In an email to Inside Higher Ed, Towson spokesperson Jamie Abell wrote, “Towson University upholds the First Amendment and not only protects, but encourages opportunities for students, faculty and staff to gather and have dialogue. During the spring semester, gatherings or demonstrations were held on campus, sharing varying viewpoints while in alignment with university policies. As we prepare for the start of a new academic year, we look forward to continuing to foster a campus where all perspectives are welcome.”
“The student conduct process on the matter at hand is complete,” Abell wrote. “We look forward to the opportunity to discuss with the ACLU the facts of the matter in the coming days.”
No-Trespass Orders in Illinois
Seven pro-Palestinian student protesters who received interim suspensions and no-trespass orders from Illinois State University, meanwhile, have focused their legal challenge less on their institution’s policies and processes and more on allegations that administrators’ biases influenced their sanctions.
In a lawsuit filed Aug. 14, they claim that an ISU dean, whom they describe as an “avowed and proud Zionist,” targeted them for their political views. Many prior protests had taken place in Hovey Hall, the ISU administrative building where they were arrested in May, without leading to sanctions, they argue.
“The only difference between Plaintiffs’ protest and the hundreds of protests allowed by ISU in and around Hovey Hall over the years is what Plaintiffs were protesting about,” the lawsuit reads. It also alleges that the dean issued the suspension and no-trespass orders “to prevent Plaintiffs from holding another protest in favor of Palestine, and to punish Plaintiffs for supporting Palestine instead of Israel.”
This approach is rarer than those focused on processes, Neumeister said, drawing a comparison with Title IX lawsuits in which plaintiffs allege that their case was mishandled due to gender bias—a tactic that has become increasingly common over the past 15 years. (This paragraph has been updated to correct the kind of lawsuits Neumeister cited as a comparison; they're Title IX, not Title IV.)

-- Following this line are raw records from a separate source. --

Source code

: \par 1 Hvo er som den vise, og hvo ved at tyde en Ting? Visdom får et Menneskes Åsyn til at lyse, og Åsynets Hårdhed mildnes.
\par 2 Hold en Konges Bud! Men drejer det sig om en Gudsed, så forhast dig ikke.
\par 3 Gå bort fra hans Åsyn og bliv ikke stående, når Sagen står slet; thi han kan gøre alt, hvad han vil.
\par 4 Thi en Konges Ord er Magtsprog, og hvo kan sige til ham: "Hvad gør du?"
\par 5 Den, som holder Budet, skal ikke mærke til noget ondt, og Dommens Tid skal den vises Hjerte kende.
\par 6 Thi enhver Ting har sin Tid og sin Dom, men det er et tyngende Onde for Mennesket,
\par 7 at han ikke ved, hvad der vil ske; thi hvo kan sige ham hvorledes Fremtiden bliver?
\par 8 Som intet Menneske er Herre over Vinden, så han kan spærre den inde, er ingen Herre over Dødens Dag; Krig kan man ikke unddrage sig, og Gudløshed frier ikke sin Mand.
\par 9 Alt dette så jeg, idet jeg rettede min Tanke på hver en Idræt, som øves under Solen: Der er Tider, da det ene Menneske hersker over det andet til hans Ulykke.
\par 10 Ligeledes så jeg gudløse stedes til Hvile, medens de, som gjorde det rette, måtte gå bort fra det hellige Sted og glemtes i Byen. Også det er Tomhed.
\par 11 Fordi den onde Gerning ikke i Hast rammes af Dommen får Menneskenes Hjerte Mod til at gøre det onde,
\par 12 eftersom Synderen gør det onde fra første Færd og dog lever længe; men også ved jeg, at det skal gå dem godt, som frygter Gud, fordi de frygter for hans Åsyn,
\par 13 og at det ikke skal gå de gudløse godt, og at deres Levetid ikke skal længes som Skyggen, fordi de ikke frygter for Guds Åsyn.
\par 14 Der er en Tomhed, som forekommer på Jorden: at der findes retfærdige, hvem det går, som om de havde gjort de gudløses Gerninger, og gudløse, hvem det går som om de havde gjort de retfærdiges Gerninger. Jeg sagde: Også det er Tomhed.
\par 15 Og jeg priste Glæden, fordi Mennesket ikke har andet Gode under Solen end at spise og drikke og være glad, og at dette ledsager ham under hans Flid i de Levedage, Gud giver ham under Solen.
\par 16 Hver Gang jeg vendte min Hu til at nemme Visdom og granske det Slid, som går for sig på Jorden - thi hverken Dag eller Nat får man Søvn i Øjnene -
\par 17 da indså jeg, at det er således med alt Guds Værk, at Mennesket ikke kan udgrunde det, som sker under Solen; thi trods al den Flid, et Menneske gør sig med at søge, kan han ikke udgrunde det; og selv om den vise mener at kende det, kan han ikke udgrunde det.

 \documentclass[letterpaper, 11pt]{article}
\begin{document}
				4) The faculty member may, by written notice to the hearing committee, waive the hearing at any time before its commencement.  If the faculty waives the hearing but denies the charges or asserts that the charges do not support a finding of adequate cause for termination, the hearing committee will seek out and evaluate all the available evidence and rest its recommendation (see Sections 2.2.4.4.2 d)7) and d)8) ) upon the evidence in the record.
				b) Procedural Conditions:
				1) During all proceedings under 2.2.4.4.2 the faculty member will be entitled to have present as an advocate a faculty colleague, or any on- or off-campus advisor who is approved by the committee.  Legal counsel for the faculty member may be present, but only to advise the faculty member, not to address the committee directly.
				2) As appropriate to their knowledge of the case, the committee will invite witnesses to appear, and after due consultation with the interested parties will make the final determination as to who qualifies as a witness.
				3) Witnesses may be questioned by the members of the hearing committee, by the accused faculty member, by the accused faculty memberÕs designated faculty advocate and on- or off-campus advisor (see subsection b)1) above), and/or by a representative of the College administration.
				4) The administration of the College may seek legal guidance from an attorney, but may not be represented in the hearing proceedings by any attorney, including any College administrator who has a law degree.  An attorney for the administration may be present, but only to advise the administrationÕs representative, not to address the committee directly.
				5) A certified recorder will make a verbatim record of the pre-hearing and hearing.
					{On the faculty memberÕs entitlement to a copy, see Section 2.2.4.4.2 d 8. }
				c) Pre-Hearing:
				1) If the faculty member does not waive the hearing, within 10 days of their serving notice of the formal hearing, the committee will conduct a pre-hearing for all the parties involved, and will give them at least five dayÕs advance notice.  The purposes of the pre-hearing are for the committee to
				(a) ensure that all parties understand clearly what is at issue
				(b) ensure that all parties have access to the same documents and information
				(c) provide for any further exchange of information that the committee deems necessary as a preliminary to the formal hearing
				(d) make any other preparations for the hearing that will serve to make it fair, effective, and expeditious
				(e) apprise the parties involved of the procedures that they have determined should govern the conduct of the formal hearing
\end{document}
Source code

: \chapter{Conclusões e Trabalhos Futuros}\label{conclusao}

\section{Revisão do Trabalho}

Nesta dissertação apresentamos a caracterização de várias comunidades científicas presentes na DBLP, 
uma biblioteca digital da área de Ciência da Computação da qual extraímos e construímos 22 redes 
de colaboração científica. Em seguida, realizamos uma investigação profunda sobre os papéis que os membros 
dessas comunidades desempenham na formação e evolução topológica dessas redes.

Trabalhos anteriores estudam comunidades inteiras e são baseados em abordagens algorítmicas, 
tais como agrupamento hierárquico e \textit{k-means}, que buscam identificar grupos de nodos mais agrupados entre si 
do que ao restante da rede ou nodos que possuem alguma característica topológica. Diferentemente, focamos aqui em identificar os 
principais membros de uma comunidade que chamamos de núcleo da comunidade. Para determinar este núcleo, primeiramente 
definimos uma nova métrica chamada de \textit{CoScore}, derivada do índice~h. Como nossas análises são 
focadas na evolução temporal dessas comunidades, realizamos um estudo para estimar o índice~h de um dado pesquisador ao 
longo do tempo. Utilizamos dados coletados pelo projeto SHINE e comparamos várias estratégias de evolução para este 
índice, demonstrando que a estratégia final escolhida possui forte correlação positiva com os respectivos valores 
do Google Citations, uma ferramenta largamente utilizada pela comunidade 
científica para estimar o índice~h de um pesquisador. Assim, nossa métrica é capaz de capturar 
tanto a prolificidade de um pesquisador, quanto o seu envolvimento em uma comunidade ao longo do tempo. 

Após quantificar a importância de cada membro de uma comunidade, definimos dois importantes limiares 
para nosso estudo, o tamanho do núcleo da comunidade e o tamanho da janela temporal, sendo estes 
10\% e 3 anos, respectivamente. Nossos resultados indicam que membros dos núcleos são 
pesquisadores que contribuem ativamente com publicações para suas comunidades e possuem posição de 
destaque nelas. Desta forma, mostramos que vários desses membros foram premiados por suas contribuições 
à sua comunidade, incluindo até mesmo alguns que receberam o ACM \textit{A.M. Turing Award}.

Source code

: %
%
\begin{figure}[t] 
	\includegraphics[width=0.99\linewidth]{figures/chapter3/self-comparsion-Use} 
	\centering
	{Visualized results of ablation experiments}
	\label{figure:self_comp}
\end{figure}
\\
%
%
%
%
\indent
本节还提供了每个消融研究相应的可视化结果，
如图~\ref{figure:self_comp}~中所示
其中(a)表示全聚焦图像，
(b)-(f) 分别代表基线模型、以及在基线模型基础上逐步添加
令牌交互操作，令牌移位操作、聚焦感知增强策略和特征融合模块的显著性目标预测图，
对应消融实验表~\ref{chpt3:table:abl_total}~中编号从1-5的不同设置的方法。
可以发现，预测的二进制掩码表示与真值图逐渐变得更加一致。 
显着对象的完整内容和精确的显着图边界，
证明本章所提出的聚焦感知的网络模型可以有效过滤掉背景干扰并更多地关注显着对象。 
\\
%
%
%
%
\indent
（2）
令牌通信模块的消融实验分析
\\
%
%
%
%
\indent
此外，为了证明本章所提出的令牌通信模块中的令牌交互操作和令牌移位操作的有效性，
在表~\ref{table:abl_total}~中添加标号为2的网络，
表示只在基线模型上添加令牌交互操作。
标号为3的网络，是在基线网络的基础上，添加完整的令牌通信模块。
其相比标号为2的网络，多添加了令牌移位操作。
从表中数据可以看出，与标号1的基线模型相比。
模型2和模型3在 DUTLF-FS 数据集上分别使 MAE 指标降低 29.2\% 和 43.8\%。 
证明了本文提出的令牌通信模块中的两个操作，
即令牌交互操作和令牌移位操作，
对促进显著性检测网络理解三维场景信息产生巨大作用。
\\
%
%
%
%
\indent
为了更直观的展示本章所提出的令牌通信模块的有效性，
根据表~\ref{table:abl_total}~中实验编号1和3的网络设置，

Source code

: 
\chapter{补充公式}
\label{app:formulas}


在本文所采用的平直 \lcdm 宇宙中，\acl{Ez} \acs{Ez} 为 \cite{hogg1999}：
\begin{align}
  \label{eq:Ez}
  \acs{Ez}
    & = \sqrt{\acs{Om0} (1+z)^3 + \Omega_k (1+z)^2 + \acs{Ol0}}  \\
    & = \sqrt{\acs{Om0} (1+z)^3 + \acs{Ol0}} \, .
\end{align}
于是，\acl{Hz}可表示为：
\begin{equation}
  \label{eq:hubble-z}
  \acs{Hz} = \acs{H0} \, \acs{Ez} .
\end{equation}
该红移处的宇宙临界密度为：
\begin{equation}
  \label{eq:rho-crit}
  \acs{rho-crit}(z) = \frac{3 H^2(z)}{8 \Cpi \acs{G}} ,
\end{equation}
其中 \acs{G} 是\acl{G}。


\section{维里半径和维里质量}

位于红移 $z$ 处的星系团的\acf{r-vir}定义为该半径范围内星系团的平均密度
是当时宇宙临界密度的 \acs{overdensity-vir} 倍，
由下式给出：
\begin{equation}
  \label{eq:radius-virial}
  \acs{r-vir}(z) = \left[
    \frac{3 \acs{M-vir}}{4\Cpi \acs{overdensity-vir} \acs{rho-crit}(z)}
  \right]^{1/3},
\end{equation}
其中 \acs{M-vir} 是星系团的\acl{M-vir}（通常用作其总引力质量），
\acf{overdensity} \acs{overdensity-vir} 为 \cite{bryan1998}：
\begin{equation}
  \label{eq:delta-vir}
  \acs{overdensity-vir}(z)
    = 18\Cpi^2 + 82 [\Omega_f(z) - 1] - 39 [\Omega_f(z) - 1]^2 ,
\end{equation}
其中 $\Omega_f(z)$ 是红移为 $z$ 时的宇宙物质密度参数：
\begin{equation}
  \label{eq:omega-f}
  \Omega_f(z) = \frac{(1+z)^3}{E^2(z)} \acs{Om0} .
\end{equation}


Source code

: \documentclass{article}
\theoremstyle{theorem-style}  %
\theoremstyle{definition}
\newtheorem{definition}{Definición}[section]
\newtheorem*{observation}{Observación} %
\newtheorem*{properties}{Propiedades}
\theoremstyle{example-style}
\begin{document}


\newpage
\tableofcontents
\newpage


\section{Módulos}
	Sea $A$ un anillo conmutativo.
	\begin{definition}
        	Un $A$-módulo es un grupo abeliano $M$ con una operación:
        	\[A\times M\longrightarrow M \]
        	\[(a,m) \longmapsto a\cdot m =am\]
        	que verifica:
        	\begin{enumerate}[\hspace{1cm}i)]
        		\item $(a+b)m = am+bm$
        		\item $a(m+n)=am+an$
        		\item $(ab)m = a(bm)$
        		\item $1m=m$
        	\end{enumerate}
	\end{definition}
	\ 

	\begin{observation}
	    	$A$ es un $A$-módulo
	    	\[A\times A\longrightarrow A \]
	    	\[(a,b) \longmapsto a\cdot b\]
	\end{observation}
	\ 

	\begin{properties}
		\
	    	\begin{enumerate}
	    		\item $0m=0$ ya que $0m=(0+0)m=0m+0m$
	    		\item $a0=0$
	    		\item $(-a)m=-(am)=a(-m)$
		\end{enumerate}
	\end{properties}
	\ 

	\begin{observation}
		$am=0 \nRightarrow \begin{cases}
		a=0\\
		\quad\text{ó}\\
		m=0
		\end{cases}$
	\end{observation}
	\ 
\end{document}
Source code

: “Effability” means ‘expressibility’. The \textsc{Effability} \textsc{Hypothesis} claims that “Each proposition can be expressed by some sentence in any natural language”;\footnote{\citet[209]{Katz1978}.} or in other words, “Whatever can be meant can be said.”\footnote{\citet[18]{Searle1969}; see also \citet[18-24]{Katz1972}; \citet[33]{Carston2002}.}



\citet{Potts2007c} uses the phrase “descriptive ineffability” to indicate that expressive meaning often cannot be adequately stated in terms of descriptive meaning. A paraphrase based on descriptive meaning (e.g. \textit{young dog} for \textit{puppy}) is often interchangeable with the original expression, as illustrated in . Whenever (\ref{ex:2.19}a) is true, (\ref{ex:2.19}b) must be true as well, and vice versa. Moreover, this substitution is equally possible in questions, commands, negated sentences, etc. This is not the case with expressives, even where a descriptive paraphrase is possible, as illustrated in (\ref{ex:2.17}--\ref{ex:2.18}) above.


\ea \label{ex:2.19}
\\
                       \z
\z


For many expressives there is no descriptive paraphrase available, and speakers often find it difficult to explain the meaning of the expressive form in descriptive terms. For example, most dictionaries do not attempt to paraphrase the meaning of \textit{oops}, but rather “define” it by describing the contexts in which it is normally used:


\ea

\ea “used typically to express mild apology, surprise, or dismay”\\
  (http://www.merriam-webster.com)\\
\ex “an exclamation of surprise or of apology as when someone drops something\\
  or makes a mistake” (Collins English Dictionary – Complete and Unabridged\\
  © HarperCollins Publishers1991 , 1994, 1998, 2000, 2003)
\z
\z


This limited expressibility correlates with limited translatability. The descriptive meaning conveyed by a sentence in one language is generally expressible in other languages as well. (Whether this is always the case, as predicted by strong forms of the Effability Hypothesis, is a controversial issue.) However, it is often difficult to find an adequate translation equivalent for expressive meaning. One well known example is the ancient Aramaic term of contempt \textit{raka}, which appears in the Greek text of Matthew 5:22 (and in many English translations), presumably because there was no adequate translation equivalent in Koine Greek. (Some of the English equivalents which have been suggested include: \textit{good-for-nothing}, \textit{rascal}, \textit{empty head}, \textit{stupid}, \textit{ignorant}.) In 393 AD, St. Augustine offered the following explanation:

Jane Bambauer, a law professor at the University of Florida who specializes in First Amendment law, said that the case may rest on whether the university can prove there were nonpolitical reasons for the disparity in punishment between the pro-Palestinian protesters and previous Hovey Hall demonstrators.
“[If] it was not parallel to things that happened before—it either lasted longer, posed more of a hazard or they took over a building … these are factors that would or should matter,” she said.
She noted that just because universities didn’t previously enforce demonstration policies to their fullest extent doesn’t mean they have no right to do so later. At the same time, she said, “I would be very suspicious if they chose a highly politically controversial moment in time and topic to make that choice.”
ISU declined to comment on the pending litigation, and the students’ attorney, Sheryl Weikal, did not respond to an emailed request for comment.
What’s Next?
Students in both cases hope their charges will be dropped, but the ISU plaintiffs are also asking for monetary damages in excess of $50,000 each to make up for their lost tuition and housing during the suspensions. Meanwhile, plaintiffs in the UCI case want the court to issue an injunction that would prevent the university from implementing any further interim suspensions on any student protesters, unless they can show there is true need.
In the meantime, the UCI plaintiffs have filed a temporary restraining order to put their suspensions on hold until the case moves forward, which they hope will allow them to attend classes as usual. Harvey, their attorney, said he hopes to hear from a judge any day now about whether the order has been granted.
“Classes start in a couple weeks, and they can’t register for classes yet,” he said. “So, it’s one of those things that we want to urgently get in front of a court.”